Selon cette étude, 53 % des citoyens de Madagascar affirment préférer la démocratie à tout autre système politique. Toutefois, 13 % estiment qu’un gouvernement non démocratique peut parfois être préférable, tandis qu’un tiers (33 %) se montrent indifférents au type de régime en place.
Par ailleurs, près des deux tiers (64 %) rejettent le régime militaire comme forme de gouvernement. Mais six Malgaches sur dix (60 %) jugent légitime que les forces armées prennent le contrôle du pouvoir lorsque les dirigeants élus abusent de leur autorité à des fins personnelles, contre 40 % qui s’y opposent fermement.

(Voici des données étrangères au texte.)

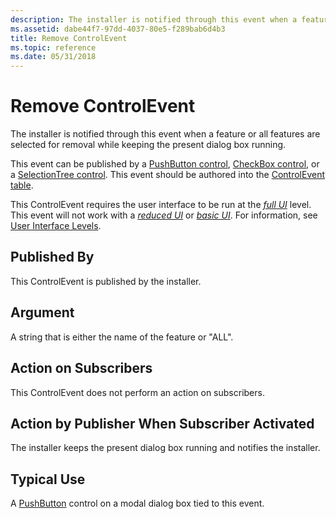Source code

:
 ```yaml
---
description: The installer is notified through this event when a feature or all features are selected for removal while keeping the present dialog box running.
ms.assetid: dabe44f7-97dd-4037-80e5-f289bab6d4b3
title: Remove ControlEvent
ms.topic: reference
ms.date: 05/31/2018
---
```


# Remove ControlEvent

The installer is notified through this event when a feature or all features are selected for removal while keeping the present dialog box running.

This event can be published by a [PushButton control](pushbutton-control.md), [CheckBox control](checkbox-control.md), or a [SelectionTree control](selectiontree-control.md). This event should be authored into the [ControlEvent table](controlevent-table.md).

This ControlEvent requires the user interface to be run at the [*full UI*](f-gly.md) level. This event will not work with a [*reduced UI*](r-gly.md) or [*basic UI*](b-gly.md). For information, see [User Interface Levels](user-interface-levels.md).

## Published By

This ControlEvent is published by the installer.

## Argument

A string that is either the name of the feature or "ALL".

## Action on Subscribers

This ControlEvent does not perform an action on subscribers.

## Action by Publisher When Subscriber Activated

The installer keeps the present dialog box running and notifies the installer.

## Typical Use

A [PushButton](pushbutton-control.md) control on a modal dialog box tied to this event.

 

 



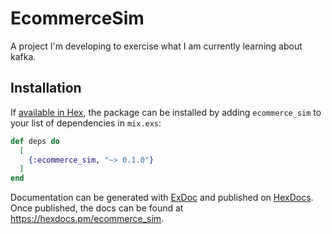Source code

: # EcommerceSim

A project I'm developing to exercise what I am currently learning about kafka.

## Installation

If [available in Hex](https://hex.pm/docs/publish), the package can be installed
by adding `ecommerce_sim` to your list of dependencies in `mix.exs`:

```elixir
def deps do
  [
    {:ecommerce_sim, "~> 0.1.0"}
  ]
end
```

Documentation can be generated with [ExDoc](https://github.com/elixir-lang/ex_doc)
and published on [HexDocs](https://hexdocs.pm). Once published, the docs can
be found at <https://hexdocs.pm/ecommerce_sim>.

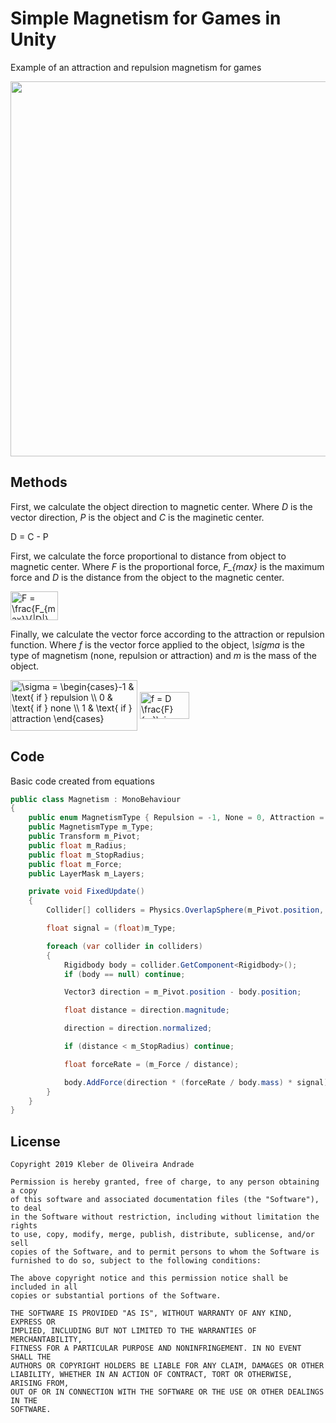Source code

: # Simple Magnetism for Games in Unity

Example of an attraction and repulsion magnetism for games

<p align="center">
  <img width="600" src="Images/magnetism.gif">
</p>

## Methods

First, we calculate the object direction to magnetic center. Where *D* is the vector direction, *P* is the object and *C* is the maginetic center.

<img src="http://www.sciweavers.org/tex2img.php?eq=D%20%3D%20C%20-%20P&bc=White&fc=Black&im=jpg&fs=12&ff=arev&edit=0" align="center" border="0" alt="D = C - P" width="83" height="17" />

First, we calculate the force proportional to distance from object to magnetic center. Where *F* is the proportional force, *F_{max}* is the maximum force and *D* is the distance from the object to the magnetic center.

<img src="http://www.sciweavers.org/tex2img.php?eq=F%20%3D%20%5Cfrac%7BF_%7Bmax%7D%7D%7B%7CD%7C%7D&bc=White&fc=Black&im=jpg&fs=12&ff=arev&edit=0" align="center" border="0" alt="F = \frac{F_{max}}{|D|}" width="76" height="46" />

Finally, we calculate the vector force according to the attraction or repulsion function. Where *f* is the vector force applied to the object, *\sigma* is the type of magnetism (none, repulsion or attraction) and *m* is the mass of the object.

<img src="http://www.sciweavers.org/tex2img.php?eq=%5Csigma%20%3D%20%5Cbegin%7Bcases%7D-1%20%26%20%5Ctext%7B%20if%20%7D%20repulsion%20%5C%5C%200%20%26%20%5Ctext%7B%20if%20%7D%20none%20%5C%5C%201%20%26%20%5Ctext%7B%20if%20%7D%20attraction%20%5Cend%7Bcases%7D&bc=White&fc=Black&im=jpg&fs=12&ff=arev&edit=0" align="center" border="0" alt="\sigma = \begin{cases}-1 & \text{ if } repulsion \\ 0 & \text{ if } none \\ 1 & \text{ if } attraction \end{cases}" width="203" height="81" />

<img src="http://www.sciweavers.org/tex2img.php?eq=f%20%3D%20D%20%5Cfrac%7BF%7D%7Bm%7D%5Csigma&bc=White&fc=Black&im=jpg&fs=12&ff=arev&edit=0" align="center" border="0" alt="f = D \frac{F}{m}\sigma" width="79" height="43" />

## Code

Basic code created from equations

```csharp
public class Magnetism : MonoBehaviour
{
    public enum MagnetismType { Repulsion = -1, None = 0, Attraction = 1 }
    public MagnetismType m_Type;
    public Transform m_Pivot;
    public float m_Radius;
    public float m_StopRadius;
    public float m_Force;
    public LayerMask m_Layers;

    private void FixedUpdate()
    {
        Collider[] colliders = Physics.OverlapSphere(m_Pivot.position, m_Radius, m_Layers);

        float signal = (float)m_Type;

        foreach (var collider in colliders)
        {
            Rigidbody body = collider.GetComponent<Rigidbody>();
            if (body == null) continue;

            Vector3 direction = m_Pivot.position - body.position;

            float distance = direction.magnitude;

            direction = direction.normalized;

            if (distance < m_StopRadius) continue;

            float forceRate = (m_Force / distance);

            body.AddForce(direction * (forceRate / body.mass) * signal);
        }
    }
}
```

## License

    Copyright 2019 Kleber de Oliveira Andrade
    
    Permission is hereby granted, free of charge, to any person obtaining a copy
    of this software and associated documentation files (the "Software"), to deal
    in the Software without restriction, including without limitation the rights
    to use, copy, modify, merge, publish, distribute, sublicense, and/or sell
    copies of the Software, and to permit persons to whom the Software is
    furnished to do so, subject to the following conditions:
    
    The above copyright notice and this permission notice shall be included in all
    copies or substantial portions of the Software.
    
    THE SOFTWARE IS PROVIDED "AS IS", WITHOUT WARRANTY OF ANY KIND, EXPRESS OR
    IMPLIED, INCLUDING BUT NOT LIMITED TO THE WARRANTIES OF MERCHANTABILITY,
    FITNESS FOR A PARTICULAR PURPOSE AND NONINFRINGEMENT. IN NO EVENT SHALL THE
    AUTHORS OR COPYRIGHT HOLDERS BE LIABLE FOR ANY CLAIM, DAMAGES OR OTHER
    LIABILITY, WHETHER IN AN ACTION OF CONTRACT, TORT OR OTHERWISE, ARISING FROM,
    OUT OF OR IN CONNECTION WITH THE SOFTWARE OR THE USE OR OTHER DEALINGS IN THE
    SOFTWARE.
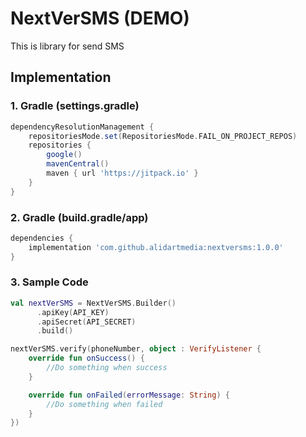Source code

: # NextVerSMS (DEMO)
This is library for send SMS

## Implementation
### 1. Gradle (settings.gradle)

```groovy
dependencyResolutionManagement {
    repositoriesMode.set(RepositoriesMode.FAIL_ON_PROJECT_REPOS)
    repositories {
        google()
        mavenCentral()
        maven { url 'https://jitpack.io' }
    }
}
```

### 2. Gradle (build.gradle/app)

```groovy
dependencies {
    implementation 'com.github.alidartmedia:nextversms:1.0.0'
}
```

### 3. Sample Code

```kotlin
val nextVerSMS = NextVerSMS.Builder()
      .apiKey(API_KEY)
      .apiSecret(API_SECRET)
      .build()
```

```kotlin
nextVerSMS.verify(phoneNumber, object : VerifyListener {
    override fun onSuccess() {
        //Do something when success
    }

    override fun onFailed(errorMessage: String) {
        //Do something when failed
    }
})
```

En cas de prise de pouvoir par l’armée, une pluralité de 45 % des sondés souhaite un retour rapide au régime civil, 35 % privilégient une transition graduelle et 20 % accepteraient que l’armée reste au pouvoir aussi longtemps qu’elle le juge nécessaire.
Cette publication intervient alors que l’armée malgache a annoncé mardi avoir pris le contrôle du gouvernement, le président Andry Rajoelina étant entré dans la clandestinité à la suite de vastes manifestations de jeunes dénonçant les coupures d’eau et d’électricité, le chômage, la corruption et la flambée du coût de la vie.
Les militaires, avec à leur tête le colonel Michael Randrianirina, ont promis la formation d’un gouvernement civil et l’organisation d’élections dans un délai de deux ans.